Domenico SCARLATTI (1685-1757)
Stabat Mater, for 10 voices (c. 1715) [23:20]
Antonio LOTTI (1666–1740)
Crucifixus, for 10 voices [2:35]
Giovanni LEGRENZI (1626-1690)
Quam amarum est, Maria (pub. 1655) [5:11]
Antonio CALDARA (1670-1736)
Crucifixus, for 16 voices [4:01]
Leonardo LEO (1694-1744)
Miserere a due cori (1739) [18:32]
Crucifixus, for 8 voices (c. 1717/19) [2:41]
Les Arts Florissants/Paul Agnew
rec. 26 September 2010, Abbaye d’Ambronay, France
VIRGIN CLASSICS 0709072 [56:20]
The laments recorded in this disc date from around 1655 to 1739. This period saw a succession of sacred laments for Holy Week but the ones featured in Paul Agnew’s programme all largely employ stile antico, the deliberate cultivation of an antique idiom. There are frequent imitative passages, rich polyphony, and a sense of intense expressive depth. The composers’ intention was a revival of sixteenth century a cappella singing, but by means of evocation not mere copying. There is a small continuo, of cello, theorbo and organ.
It’s appropriate that Agnew and Les Arts Florissants should begin with Scarlatti’s Stabat Mater as it was one of the most popular sacred pieces of the time, and has been widely performed and recorded in our time. It’s scored for ten-part choir, though Scarlatti strategically reserves the full resources of the choir for optimum moments; otherwise the textures remain light, and pure. Agnew has exercised editorial latitude to employ the choir throughout, apart from two brief passages where there is an answering of tutti to solo passages.

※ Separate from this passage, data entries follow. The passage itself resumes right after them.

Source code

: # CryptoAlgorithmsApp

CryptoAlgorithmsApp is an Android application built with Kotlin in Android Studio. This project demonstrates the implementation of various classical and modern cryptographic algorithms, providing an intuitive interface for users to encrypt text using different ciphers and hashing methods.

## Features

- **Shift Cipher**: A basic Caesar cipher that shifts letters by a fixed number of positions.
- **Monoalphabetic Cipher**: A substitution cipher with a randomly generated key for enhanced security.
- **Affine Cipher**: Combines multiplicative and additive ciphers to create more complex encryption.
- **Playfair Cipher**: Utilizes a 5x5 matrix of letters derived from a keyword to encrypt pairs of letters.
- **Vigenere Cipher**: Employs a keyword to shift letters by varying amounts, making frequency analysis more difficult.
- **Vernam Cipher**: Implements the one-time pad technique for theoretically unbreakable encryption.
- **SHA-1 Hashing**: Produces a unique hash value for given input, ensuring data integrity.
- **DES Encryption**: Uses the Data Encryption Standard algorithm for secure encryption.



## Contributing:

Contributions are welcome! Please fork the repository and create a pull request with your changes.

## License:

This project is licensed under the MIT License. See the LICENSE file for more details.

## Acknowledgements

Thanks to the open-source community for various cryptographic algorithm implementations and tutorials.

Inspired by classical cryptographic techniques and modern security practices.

The conflict on this point between surviving manuscripts has allowed him, very properly, to decide on this division, and as a most experienced singer himself he justifies the decision with assurance. What Agnew most wants is a ‘flow of emotion’ and it’s this quality, the shifting densities of choral tone and amplitude, and the exemplary projection of imitative passages, that consistently impresses.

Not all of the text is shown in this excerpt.